Self-hosted Kafka with KRaft, SSL and SASL (scram-sha-256)

Hello,

I’m building a fresh Kafka cluster, and I’m stuck with getting SASL_SSL working with SCRAM-SHA-256, in KRaft mode. I’ve tried v3.5.1 and v3.6.0 from tarball from Apache website (with binary built on on Scala 2.13), and RPM confluent-server-7.5.0. Both Kafka servers produce the same error on each host when I start my 3 nodes:

[2023-10-12 10:55:21,909] INFO [SocketServer listenerType=CONTROLLER, nodeId=1] Failed
authentication with /10.0.0.2 (channelId=10.0.0.1:9093-10.0.0.2:42552-8)
(errorMessage=Authentication failed during authentication due to invalid credentials
with SASL mechanism SCRAM-SHA-256 caused by Authentication failed: Invalid user
credentials) (org.apache.kafka.common.network.Selector)
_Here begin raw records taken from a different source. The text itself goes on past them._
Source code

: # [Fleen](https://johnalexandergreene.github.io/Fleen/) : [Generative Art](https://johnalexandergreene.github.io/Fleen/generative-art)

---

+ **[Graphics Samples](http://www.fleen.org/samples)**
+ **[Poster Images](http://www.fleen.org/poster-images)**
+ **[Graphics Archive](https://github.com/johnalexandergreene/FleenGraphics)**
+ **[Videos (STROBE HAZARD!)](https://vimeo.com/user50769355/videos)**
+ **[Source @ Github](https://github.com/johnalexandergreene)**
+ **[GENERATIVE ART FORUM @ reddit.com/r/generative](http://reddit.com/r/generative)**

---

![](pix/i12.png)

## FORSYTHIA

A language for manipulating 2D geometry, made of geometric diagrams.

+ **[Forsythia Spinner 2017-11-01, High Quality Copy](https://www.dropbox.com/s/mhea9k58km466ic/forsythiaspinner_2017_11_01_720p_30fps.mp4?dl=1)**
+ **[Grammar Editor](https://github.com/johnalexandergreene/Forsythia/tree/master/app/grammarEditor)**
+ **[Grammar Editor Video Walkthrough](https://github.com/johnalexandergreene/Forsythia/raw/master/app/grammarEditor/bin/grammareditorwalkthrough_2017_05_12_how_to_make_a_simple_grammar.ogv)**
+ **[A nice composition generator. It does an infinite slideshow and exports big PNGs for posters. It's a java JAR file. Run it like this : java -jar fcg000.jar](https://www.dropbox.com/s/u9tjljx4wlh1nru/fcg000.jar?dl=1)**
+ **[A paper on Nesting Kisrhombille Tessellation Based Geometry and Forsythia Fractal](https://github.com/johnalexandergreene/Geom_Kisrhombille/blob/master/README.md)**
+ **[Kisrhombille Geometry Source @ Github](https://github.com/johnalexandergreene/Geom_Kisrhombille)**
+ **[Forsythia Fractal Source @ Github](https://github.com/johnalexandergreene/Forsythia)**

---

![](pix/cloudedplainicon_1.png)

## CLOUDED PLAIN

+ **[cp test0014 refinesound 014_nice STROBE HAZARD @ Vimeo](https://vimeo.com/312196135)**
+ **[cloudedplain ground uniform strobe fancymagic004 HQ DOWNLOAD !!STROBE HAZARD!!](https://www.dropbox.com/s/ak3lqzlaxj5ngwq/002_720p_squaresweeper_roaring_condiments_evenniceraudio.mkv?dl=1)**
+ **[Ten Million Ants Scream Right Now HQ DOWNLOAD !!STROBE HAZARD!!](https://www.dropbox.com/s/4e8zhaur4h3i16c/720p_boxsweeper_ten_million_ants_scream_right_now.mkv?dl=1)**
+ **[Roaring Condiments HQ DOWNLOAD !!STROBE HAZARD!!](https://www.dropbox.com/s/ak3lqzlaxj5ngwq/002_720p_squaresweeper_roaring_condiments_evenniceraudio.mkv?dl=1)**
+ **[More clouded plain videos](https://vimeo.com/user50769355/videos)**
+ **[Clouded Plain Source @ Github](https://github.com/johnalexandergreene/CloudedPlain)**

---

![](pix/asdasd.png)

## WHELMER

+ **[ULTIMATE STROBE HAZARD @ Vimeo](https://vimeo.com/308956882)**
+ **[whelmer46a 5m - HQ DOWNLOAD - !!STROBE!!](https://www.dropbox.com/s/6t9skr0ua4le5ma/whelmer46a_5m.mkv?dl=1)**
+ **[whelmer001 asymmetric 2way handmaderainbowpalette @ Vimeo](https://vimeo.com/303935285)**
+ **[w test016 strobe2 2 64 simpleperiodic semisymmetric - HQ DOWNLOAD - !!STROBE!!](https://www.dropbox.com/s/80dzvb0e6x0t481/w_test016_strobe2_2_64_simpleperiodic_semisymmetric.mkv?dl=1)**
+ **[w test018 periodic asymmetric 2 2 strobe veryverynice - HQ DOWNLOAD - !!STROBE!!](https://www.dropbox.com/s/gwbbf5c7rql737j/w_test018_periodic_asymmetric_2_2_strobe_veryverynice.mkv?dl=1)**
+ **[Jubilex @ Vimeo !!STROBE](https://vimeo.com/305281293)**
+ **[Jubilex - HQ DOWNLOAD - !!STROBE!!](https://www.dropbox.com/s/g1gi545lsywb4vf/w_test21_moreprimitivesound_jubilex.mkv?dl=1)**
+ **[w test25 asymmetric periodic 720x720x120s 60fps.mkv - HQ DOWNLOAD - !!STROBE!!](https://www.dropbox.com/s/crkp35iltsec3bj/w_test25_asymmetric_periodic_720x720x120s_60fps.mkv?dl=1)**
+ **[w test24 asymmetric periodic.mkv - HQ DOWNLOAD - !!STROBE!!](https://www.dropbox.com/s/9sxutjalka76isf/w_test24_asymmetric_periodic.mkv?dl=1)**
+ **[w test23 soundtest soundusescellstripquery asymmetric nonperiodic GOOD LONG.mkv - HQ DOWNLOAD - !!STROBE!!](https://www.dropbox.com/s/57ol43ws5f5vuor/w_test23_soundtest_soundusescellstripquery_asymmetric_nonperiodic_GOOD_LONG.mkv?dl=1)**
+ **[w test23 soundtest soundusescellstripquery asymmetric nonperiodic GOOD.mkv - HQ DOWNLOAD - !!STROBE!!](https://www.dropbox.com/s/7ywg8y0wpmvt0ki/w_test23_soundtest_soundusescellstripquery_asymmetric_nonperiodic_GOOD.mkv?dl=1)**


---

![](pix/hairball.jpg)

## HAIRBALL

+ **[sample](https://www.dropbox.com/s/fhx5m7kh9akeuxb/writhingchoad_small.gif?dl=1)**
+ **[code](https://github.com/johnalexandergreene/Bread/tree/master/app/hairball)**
Each node can’t authorize in each other. Nodes are added to /etc/hosts file for easier name resolution.

Here is the server config:

# /etc/kafka/server.properties
process.roles=broker,controller
# 1, 2, 3 on corresponding nodes
node.id=1
controller.quorum.voters=1@kafka-test-01:9093,2@kafka-test-02:9093,3@kafka-test-03:9093
listeners=BROKER://:9092,CONTROLLER://:9093
inter.broker.listener.name=BROKER
# kafka-test-01, kafka-test-02, kafka-test-03 on corresponding nodes
advertised.listeners=BROKER://kafka-test-01:9092
controller.listener.names=CONTROLLER
listener.security.protocol.map=BROKER:SASL_SSL,CONTROLLER:SASL_SSL
num.network.threads=3
num.io.threads=8
socket.send.buffer.bytes=102400
socket.receive.buffer.bytes=102400
socket.request.max.bytes=104857600
log.dirs=/var/lib/kafka/kraft-combined-logs
num.partitions=1
num.recovery.threads.per.data.dir=1
offsets.topic.replication.factor=1
transaction.state.log.replication.factor=1
transaction.state.log.min.isr=1
log.retention.hours=168
log.segment.bytes=1073741824
log.retention.check.interval.ms=300000
group.initial.rebalance.delay.ms=0
confluent.license.topic.replication.factor=1
confluent.metadata.topic.replication.factor=1
confluent.security.event.logger.exporter.kafka.topic.replicas=1
confluent.balancer.topic.replication.factor=1
confluent.cluster.link.enable=false
ssl.truststore.location=/etc/kafka/private/server.keystore.jks
ssl.truststore.password=keystore-secret
ssl.keystore.location=/etc/kafka/private/server.keystore.jks
ssl.keystore.password=keystore-secret
ssl.client.auth=required
sasl.enabled.mechanisms=SCRAM-SHA-256
sasl.mechanism.inter.broker.protocol=SCRAM-SHA-256
sasl.mechanism.controller.protocol=SCRAM-SHA-256
authorizer.class.name=org.apache.kafka.metadata.authorizer.StandardAuthorizer
allow.everyone.if.no.acl.found=true
super.users=User:admin
listener.name.broker.scram-sha-256.sasl.jaas.config=org.apache.kafka.common.security.scram.ScramLoginModule required \
   username="admin" \
   password="secret000";
listener.name.controller.scram-sha-256.sasl.jaas.config=org.apache.kafka.common.security.scram.ScramLoginModule required \
   username="admin" \
   password="secret000";

I’ve tried KRaft bootstrap both with cleartext password and with salted, with the same “Invalid credentials” error.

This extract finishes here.